Dataset entries
^^^^
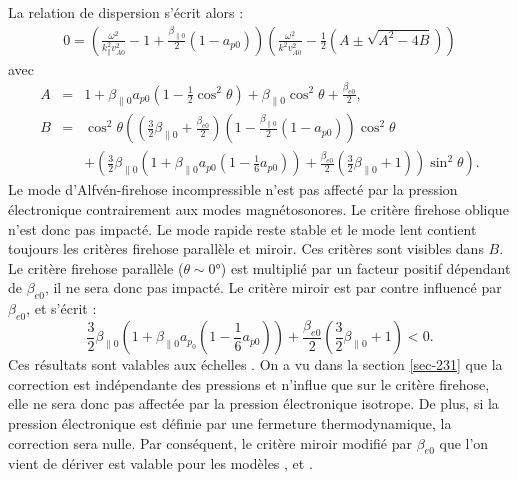  La relation de dispersion s'écrit alors : 
\begin{eqnarray}
 \label{eq:lin_cpgpe_disp}   0 = \left(\frac{\omega^2}{k^2_{\parallel} v^2_{A0}} - 1 +   \frac{\beta_{\parallel 0}}{2} \left(1-a_{p0}\right) \right)\left(\frac{\omega^2}{k^2 v^2_{A0}} - \frac{1}{2}\left(A \pm \sqrt{A^2-4B}\right)\right)
\end{eqnarray}
avec 
\begin{equation*}\begin{array}{rcl}
    A &=& 1+ \beta_{\parallel 0}a_{p0} \left(1-\frac{1}{2}\cos^2 \theta\right)+\beta_{\parallel 0}\cos^2 \theta + \frac{\beta_{e0}}{2}, \\
    B &=&\cos^2 \theta \left( \left(\frac{3}{2}\beta_{\parallel 0} + \frac{\beta_{e0}}{2}\right)\left(1-\frac{\beta_{\parallel 0}}{2} \left(1-a_{p0}\right)\right)\cos^2 \theta \right. \\
    && \left. + \left(\frac{3}{2}\beta_{\parallel 0}\left(1+\beta_{\parallel 0}a_{p0}\left(1-\frac{1}{6}a_{p0}\right)\right)+  \frac{\beta_{e0}}{2} \left(\frac{3}{2}\beta_{\parallel 0} + 1\right)\right)\sin^2 \theta \right) .
\end{array}\end{equation*}
Le mode d'Alfvén-firehose incompressible n'est pas affecté par la pression électronique contrairement aux modes magnétosonores. Le critère firehose oblique n'est donc pas impacté. Le mode rapide reste stable et le mode lent contient toujours les critères firehose parallèle et miroir. Ces critères sont visibles dans $B$. Le critère firehose parallèle ($\theta \sim \ang{0}$) est multiplié par un facteur positif dépendant de  $\beta_{e0}$, il ne sera donc pas impacté. Le critère miroir est par contre influencé par $\beta_{e0}$, et s'écrit : 
\begin{equation}
 \label{eq:crit_miroir_elec}   \frac{3}{2} \beta_{\parallel 0}\left(1 + \beta_{\parallel 0} a_{p_0}\left(1-\frac{1}{6}a_{p0}\right)\right) + \frac{\beta_{e 0}}{2}\left( \frac{3}{2} \beta_{\parallel 0} + 1\right) < 0 .
\end{equation}
Ces résultats sont valables aux échelles . On a vu dans la section \ref{sec-231} que la correction  est indépendante des pressions et n'influe que sur le critère firehose, elle ne sera donc pas affectée par la pression électronique isotrope. De plus, si la pression électronique est définie par une fermeture thermodynamique, la correction  sera nulle. Par conséquent, le critère miroir modifié par $\beta_{e0}$ que l'on vient de dériver est valable pour les modèles ,  et .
^^^^
Transcribe the records verbatim and omit the images.

_Response area_:
  La relation de dispersion s'écrit alors : 
\begin{eqnarray}
 \label{eq:lin_cpgpe_disp}   0 = \left(\frac{\omega^2}{k^2_{\parallel} v^2_{A0}} - 1 +   \frac{\beta_{\parallel 0}}{2} \left(1-a_{p0}\right) \right)\left(\frac{\omega^2}{k^2 v^2_{A0}} - \frac{1}{2}\left(A \pm \sqrt{A^2-4B}\right)\right)
\end{eqnarray}
avec 
\begin{equation*}\begin{array}{rcl}
    A &=& 1+ \beta_{\parallel 0}a_{p0} \left(1-\frac{1}{2}\cos^2 \theta\right)+\beta_{\parallel 0}\cos^2 \theta + \frac{\beta_{e0}}{2}, \\
    B &=&\cos^2 \theta \left( \left(\frac{3}{2}\beta_{\parallel 0} + \frac{\beta_{e0}}{2}\right)\left(1-\frac{\beta_{\parallel 0}}{2} \left(1-a_{p0}\right)\right)\cos^2 \theta \right. \\
    && \left. + \left(\frac{3}{2}\beta_{\parallel 0}\left(1+\beta_{\parallel 0}a_{p0}\left(1-\frac{1}{6}a_{p0}\right)\right)+  \frac{\beta_{e0}}{2} \left(\frac{3}{2}\beta_{\parallel 0} + 1\right)\right)\sin^2 \theta \right) .
\end{array}\end{equation*}
Le mode d'Alfvén-firehose incompressible n'est pas affecté par la pression électronique contrairement aux modes magnétosonores. Le critère firehose oblique n'est donc pas impacté. Le mode rapide reste stable et le mode lent contient toujours les critères firehose parallèle et miroir. Ces critères sont visibles dans $B$. Le critère firehose parallèle ($\theta \sim \ang{0}$) est multiplié par un facteur positif dépendant de  $\beta_{e0}$, il ne sera donc pas impacté. Le critère miroir est par contre influencé par $\beta_{e0}$, et s'écrit : 
\begin{equation}
 \label{eq:crit_miroir_elec}   \frac{3}{2} \beta_{\parallel 0}\left(1 + \beta_{\parallel 0} a_{p_0}\left(1-\frac{1}{6}a_{p0}\right)\right) + \frac{\beta_{e 0}}{2}\left( \frac{3}{2} \beta_{\parallel 0} + 1\right) < 0 .
\end{equation}
Ces résultats sont valables aux échelles . On a vu dans la section \ref{sec-231} que la correction  est indépendante des pressions et n'influe que sur le critère firehose, elle ne sera donc pas affectée par la pression électronique isotrope. De plus, si la pression électronique est définie par une fermeture thermodynamique, la correction  sera nulle. Par conséquent, le critère miroir modifié par $\beta_{e0}$ que l'on vient de dériver est valable pour les modèles ,  et .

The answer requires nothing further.